75/125 YEARS

Extant Flatworms and Tube Anemones are Capable of Leaving Crawling Traces Similar to Some of the Earliest Known Trace Fossils

COLLINS, A. G., LIPPS, J. H., and VALENTINE, J. W., Museum of Paleontology and Dept. of Integrative Biology, University of California, Berkeley, CA 94720-4780

The oldest known metazoan, a sponge, is 580 million years old, while the oldest trace of a crawling metazoan is roughly 565 million years old. The fossil record has yet to reveal direct evidence linking any crawling trace to the metazoan that made it.
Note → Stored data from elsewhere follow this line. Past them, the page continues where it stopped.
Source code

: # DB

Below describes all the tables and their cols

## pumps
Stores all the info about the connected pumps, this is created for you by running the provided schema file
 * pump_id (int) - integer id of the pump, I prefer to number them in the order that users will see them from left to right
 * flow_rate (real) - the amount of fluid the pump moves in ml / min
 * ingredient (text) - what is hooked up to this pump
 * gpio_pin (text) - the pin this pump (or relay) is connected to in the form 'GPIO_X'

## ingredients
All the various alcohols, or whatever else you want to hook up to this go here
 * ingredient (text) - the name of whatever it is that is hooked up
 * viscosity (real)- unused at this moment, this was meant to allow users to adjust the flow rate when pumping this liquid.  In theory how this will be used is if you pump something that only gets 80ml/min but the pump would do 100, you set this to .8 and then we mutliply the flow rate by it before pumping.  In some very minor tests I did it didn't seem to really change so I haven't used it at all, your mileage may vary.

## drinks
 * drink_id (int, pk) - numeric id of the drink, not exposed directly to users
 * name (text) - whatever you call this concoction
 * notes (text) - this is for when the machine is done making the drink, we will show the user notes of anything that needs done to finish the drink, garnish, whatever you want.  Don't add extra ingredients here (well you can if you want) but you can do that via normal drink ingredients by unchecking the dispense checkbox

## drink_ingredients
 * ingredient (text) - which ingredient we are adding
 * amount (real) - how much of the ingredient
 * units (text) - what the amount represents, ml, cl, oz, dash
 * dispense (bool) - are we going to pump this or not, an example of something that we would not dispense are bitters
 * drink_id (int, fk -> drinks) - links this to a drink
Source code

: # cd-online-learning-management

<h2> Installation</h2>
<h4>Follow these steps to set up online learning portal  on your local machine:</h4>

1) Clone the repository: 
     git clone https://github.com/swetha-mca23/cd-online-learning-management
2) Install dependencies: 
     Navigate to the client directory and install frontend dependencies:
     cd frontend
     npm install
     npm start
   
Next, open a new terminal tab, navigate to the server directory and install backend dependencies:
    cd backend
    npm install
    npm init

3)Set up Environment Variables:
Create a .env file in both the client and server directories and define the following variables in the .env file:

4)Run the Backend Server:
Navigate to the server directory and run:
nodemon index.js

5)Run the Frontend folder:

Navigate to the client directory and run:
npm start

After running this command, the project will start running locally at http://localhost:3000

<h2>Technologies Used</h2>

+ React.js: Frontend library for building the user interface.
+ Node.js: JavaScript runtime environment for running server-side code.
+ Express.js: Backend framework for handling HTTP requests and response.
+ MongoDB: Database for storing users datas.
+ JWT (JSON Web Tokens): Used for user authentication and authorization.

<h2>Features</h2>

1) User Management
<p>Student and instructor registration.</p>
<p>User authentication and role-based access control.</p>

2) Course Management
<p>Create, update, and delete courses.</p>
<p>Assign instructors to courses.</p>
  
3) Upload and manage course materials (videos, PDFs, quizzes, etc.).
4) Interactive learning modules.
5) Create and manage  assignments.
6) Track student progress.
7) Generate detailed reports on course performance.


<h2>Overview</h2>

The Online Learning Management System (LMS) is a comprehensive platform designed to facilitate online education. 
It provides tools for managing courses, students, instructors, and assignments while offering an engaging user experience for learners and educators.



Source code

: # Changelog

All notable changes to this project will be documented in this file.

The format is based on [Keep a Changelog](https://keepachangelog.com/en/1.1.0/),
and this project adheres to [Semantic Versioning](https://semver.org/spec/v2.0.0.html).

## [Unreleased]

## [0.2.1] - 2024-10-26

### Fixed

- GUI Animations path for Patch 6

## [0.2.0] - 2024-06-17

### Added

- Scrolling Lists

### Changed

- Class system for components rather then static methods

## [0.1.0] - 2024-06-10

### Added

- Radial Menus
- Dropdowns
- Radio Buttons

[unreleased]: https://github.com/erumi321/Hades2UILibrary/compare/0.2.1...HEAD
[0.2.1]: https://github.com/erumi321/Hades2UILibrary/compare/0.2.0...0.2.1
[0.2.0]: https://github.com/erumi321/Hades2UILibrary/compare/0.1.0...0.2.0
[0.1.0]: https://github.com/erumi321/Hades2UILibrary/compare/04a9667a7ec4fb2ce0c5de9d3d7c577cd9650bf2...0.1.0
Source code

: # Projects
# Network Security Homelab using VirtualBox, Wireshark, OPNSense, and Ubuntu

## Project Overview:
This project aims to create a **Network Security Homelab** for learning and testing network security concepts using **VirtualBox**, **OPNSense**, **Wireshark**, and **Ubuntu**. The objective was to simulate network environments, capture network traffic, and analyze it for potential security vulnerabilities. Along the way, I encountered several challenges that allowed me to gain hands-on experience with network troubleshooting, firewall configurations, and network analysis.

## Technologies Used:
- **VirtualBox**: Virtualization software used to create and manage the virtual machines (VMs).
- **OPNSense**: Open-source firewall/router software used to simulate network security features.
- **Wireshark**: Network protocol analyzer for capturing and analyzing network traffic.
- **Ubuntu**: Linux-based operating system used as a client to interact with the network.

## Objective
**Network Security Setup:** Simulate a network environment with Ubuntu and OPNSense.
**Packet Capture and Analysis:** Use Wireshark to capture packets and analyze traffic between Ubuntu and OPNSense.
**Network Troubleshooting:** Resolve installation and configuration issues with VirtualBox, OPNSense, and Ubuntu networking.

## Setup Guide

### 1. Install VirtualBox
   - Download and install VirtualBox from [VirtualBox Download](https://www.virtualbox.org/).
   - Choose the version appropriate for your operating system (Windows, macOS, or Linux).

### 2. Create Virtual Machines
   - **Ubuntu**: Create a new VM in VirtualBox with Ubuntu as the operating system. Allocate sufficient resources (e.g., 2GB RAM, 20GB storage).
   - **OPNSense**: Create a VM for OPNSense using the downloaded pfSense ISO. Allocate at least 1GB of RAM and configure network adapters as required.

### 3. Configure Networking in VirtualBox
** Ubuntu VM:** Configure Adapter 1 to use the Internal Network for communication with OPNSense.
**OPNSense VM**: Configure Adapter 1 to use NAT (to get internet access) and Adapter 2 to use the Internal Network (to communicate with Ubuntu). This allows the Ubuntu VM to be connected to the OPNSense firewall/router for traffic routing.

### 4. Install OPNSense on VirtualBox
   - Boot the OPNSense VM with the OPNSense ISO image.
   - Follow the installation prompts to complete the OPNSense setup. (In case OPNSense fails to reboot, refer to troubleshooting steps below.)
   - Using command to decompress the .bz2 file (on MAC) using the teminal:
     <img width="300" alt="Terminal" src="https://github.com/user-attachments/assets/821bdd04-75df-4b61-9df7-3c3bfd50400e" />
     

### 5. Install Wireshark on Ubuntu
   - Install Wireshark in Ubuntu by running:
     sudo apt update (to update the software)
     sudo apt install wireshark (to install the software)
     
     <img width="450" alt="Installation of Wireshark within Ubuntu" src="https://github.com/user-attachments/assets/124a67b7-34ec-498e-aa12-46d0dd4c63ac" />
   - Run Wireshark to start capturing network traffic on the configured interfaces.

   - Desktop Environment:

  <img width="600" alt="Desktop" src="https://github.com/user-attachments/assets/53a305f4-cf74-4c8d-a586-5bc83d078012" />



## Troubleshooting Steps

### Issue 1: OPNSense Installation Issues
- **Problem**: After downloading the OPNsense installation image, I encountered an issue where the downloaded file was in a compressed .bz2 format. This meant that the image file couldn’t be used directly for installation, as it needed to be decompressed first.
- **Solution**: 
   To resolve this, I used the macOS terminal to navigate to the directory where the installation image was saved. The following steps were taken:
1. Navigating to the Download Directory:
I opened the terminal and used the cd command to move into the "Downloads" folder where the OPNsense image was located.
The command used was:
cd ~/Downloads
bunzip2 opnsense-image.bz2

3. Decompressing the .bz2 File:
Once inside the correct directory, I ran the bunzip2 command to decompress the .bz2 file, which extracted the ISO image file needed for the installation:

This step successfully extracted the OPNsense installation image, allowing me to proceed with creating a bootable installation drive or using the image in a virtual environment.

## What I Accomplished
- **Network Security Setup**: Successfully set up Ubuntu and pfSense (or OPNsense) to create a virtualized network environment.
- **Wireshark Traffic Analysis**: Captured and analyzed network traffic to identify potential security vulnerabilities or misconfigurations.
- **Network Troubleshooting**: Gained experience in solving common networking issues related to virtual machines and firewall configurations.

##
The work of prior authors on the earliest traces usually suggests that the trace makers are Bilateria with a complete gut (with an anus). We sought to determine whether living representatives of some of the earliest branching metazoan clades, which do not have a complete gut, are capable of leaving traces of their movement. Our observations were made on animals living near the UC Berkeley Gump Marine Station on the island of Moorea, French Polynesia. We found that several flatworms of the clade Polycladida leave a readily discernible trail in soft sediments. Flatworm crawling trails have two ridges, widely spaced relative to their height, made up of sediment aggregated by mucus. These trails resemble the fossil traces Sellaulichnus and Aulichnites, both known from the Vendian. Further, we documented that the ceriantharian Pachycerianthus sp. is capable of "crawling", and that this locomotion also leaves a trail. The ceriantharian trail consists of a single string of sediment bound by mucus, and closely resembles the most ancient animal trace, Planolites.

We conclude: 1) modern traces can be made by metazoans with a body-plan that lacks an anus or a coelom, 2) some of the earliest known traces (from the Vendian) may represent locomotion by such animals; and 3) mucus may play an important, but unexplored role, in the preservation of trails.